Cavity-lining (CL) atoms are in filled circles, black for those in tertiary structures and blue in interfaces. Non-cavity-non-surface (NCNS) atoms in the tertiary structure are in open, black circles and those in the interface are in open, blue circles. Surface atoms are in red. Cavities within the tertiary structure (CT) and interface (CI) are distinct from the surface pockets (P).
A total of 3384 Ter_str cavities were detected within 219 individual subunits (5 had no cavity) (Table S1). The homodimer dataset contained 4438 cavities, out of which 615 (14%) are Inter_H (occurring between the homodimer subunits) and the remaining 3823 (86%) occur within (contributing to Ter_str). About 8% interfaces and 2% subunits in homodimers are without any detectable cavity. Protein-Protein complexes had 3944 cavities in total, of which 431 (11%) are Inter_C (occurring in heterocomplex interface). Consideration of volume indicates that 24% and 14% of the total cavity volume in the homodimer and complex datasets, respectively, are contributed by interface cavities. ∼20% interfaces in protein-protein complexes are devoid of detectable cavities. The detailed information on cavities in individual PDB entries is provided in Table S2.

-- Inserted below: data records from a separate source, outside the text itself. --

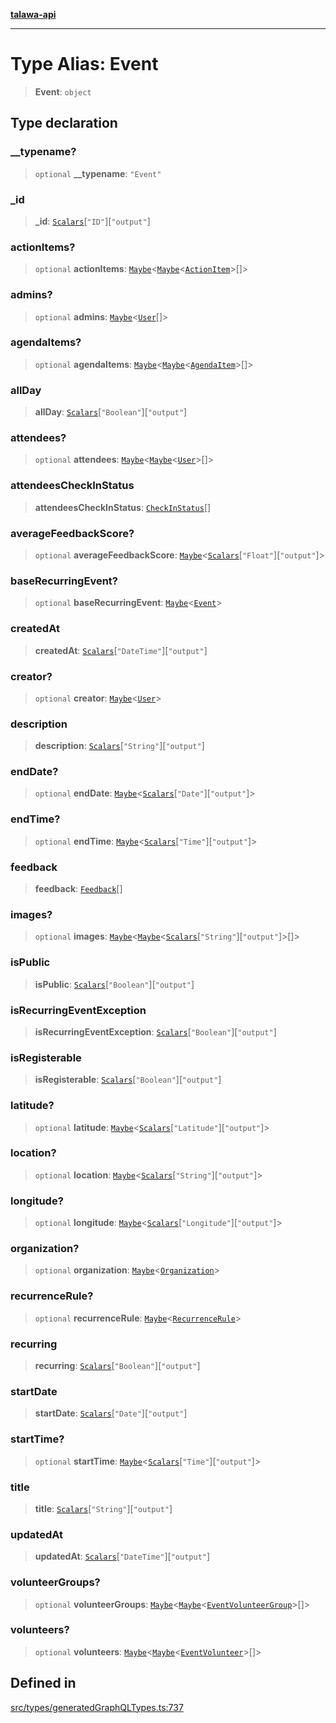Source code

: [**talawa-api**](../../../README.md)

***

# Type Alias: Event

> **Event**: `object`

## Type declaration

### \_\_typename?

> `optional` **\_\_typename**: `"Event"`

### \_id

> **\_id**: [`Scalars`](Scalars.md)\[`"ID"`\]\[`"output"`\]

### actionItems?

> `optional` **actionItems**: [`Maybe`](Maybe.md)\<[`Maybe`](Maybe.md)\<[`ActionItem`](ActionItem.md)\>[]\>

### admins?

> `optional` **admins**: [`Maybe`](Maybe.md)\<[`User`](User.md)[]\>

### agendaItems?

> `optional` **agendaItems**: [`Maybe`](Maybe.md)\<[`Maybe`](Maybe.md)\<[`AgendaItem`](AgendaItem.md)\>[]\>

### allDay

> **allDay**: [`Scalars`](Scalars.md)\[`"Boolean"`\]\[`"output"`\]

### attendees?

> `optional` **attendees**: [`Maybe`](Maybe.md)\<[`Maybe`](Maybe.md)\<[`User`](User.md)\>[]\>

### attendeesCheckInStatus

> **attendeesCheckInStatus**: [`CheckInStatus`](CheckInStatus.md)[]

### averageFeedbackScore?

> `optional` **averageFeedbackScore**: [`Maybe`](Maybe.md)\<[`Scalars`](Scalars.md)\[`"Float"`\]\[`"output"`\]\>

### baseRecurringEvent?

> `optional` **baseRecurringEvent**: [`Maybe`](Maybe.md)\<[`Event`](Event.md)\>

### createdAt

> **createdAt**: [`Scalars`](Scalars.md)\[`"DateTime"`\]\[`"output"`\]

### creator?

> `optional` **creator**: [`Maybe`](Maybe.md)\<[`User`](User.md)\>

### description

> **description**: [`Scalars`](Scalars.md)\[`"String"`\]\[`"output"`\]

### endDate?

> `optional` **endDate**: [`Maybe`](Maybe.md)\<[`Scalars`](Scalars.md)\[`"Date"`\]\[`"output"`\]\>

### endTime?

> `optional` **endTime**: [`Maybe`](Maybe.md)\<[`Scalars`](Scalars.md)\[`"Time"`\]\[`"output"`\]\>

### feedback

> **feedback**: [`Feedback`](Feedback.md)[]

### images?

> `optional` **images**: [`Maybe`](Maybe.md)\<[`Maybe`](Maybe.md)\<[`Scalars`](Scalars.md)\[`"String"`\]\[`"output"`\]\>[]\>

### isPublic

> **isPublic**: [`Scalars`](Scalars.md)\[`"Boolean"`\]\[`"output"`\]

### isRecurringEventException

> **isRecurringEventException**: [`Scalars`](Scalars.md)\[`"Boolean"`\]\[`"output"`\]

### isRegisterable

> **isRegisterable**: [`Scalars`](Scalars.md)\[`"Boolean"`\]\[`"output"`\]

### latitude?

> `optional` **latitude**: [`Maybe`](Maybe.md)\<[`Scalars`](Scalars.md)\[`"Latitude"`\]\[`"output"`\]\>

### location?

> `optional` **location**: [`Maybe`](Maybe.md)\<[`Scalars`](Scalars.md)\[`"String"`\]\[`"output"`\]\>

### longitude?

> `optional` **longitude**: [`Maybe`](Maybe.md)\<[`Scalars`](Scalars.md)\[`"Longitude"`\]\[`"output"`\]\>

### organization?

> `optional` **organization**: [`Maybe`](Maybe.md)\<[`Organization`](Organization.md)\>

### recurrenceRule?

> `optional` **recurrenceRule**: [`Maybe`](Maybe.md)\<[`RecurrenceRule`](RecurrenceRule.md)\>

### recurring

> **recurring**: [`Scalars`](Scalars.md)\[`"Boolean"`\]\[`"output"`\]

### startDate

> **startDate**: [`Scalars`](Scalars.md)\[`"Date"`\]\[`"output"`\]

### startTime?

> `optional` **startTime**: [`Maybe`](Maybe.md)\<[`Scalars`](Scalars.md)\[`"Time"`\]\[`"output"`\]\>

### title

> **title**: [`Scalars`](Scalars.md)\[`"String"`\]\[`"output"`\]

### updatedAt

> **updatedAt**: [`Scalars`](Scalars.md)\[`"DateTime"`\]\[`"output"`\]

### volunteerGroups?

> `optional` **volunteerGroups**: [`Maybe`](Maybe.md)\<[`Maybe`](Maybe.md)\<[`EventVolunteerGroup`](EventVolunteerGroup.md)\>[]\>

### volunteers?

> `optional` **volunteers**: [`Maybe`](Maybe.md)\<[`Maybe`](Maybe.md)\<[`EventVolunteer`](EventVolunteer.md)\>[]\>

## Defined in

[src/types/generatedGraphQLTypes.ts:737](https://github.com/Suyash878/talawa-api/blob/b5a9d8b4a1ea678a3d6f5b710b3721f91a3052fc/src/types/generatedGraphQLTypes.ts#L737)
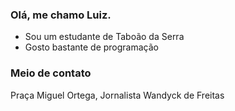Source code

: ### Olá, me chamo Luiz. 

- Sou um estudante de Taboão da Serra
- Gosto bastante de programação

### Meio de contato
 
 Praça Miguel Ortega, Jornalista Wandyck de Freitas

Number of Cavities and Their Total Volume in Tertiary Structure and Interfaces
On average ∼15 cavities occur in the individual subunits in the monomer and the homodimer datasets and consequently these two categories were considered together to represent Ter_str (Table 1). Compared to the tertiary structure the interfaces have about a third and a sixth number of cavities in homodimers and complexes, respectively. However, the total cavity volume is reduced to two-third and one-fifth in the two types of interfaces, indicating that the cavities in interfaces are larger in size than those in the tertiary structure.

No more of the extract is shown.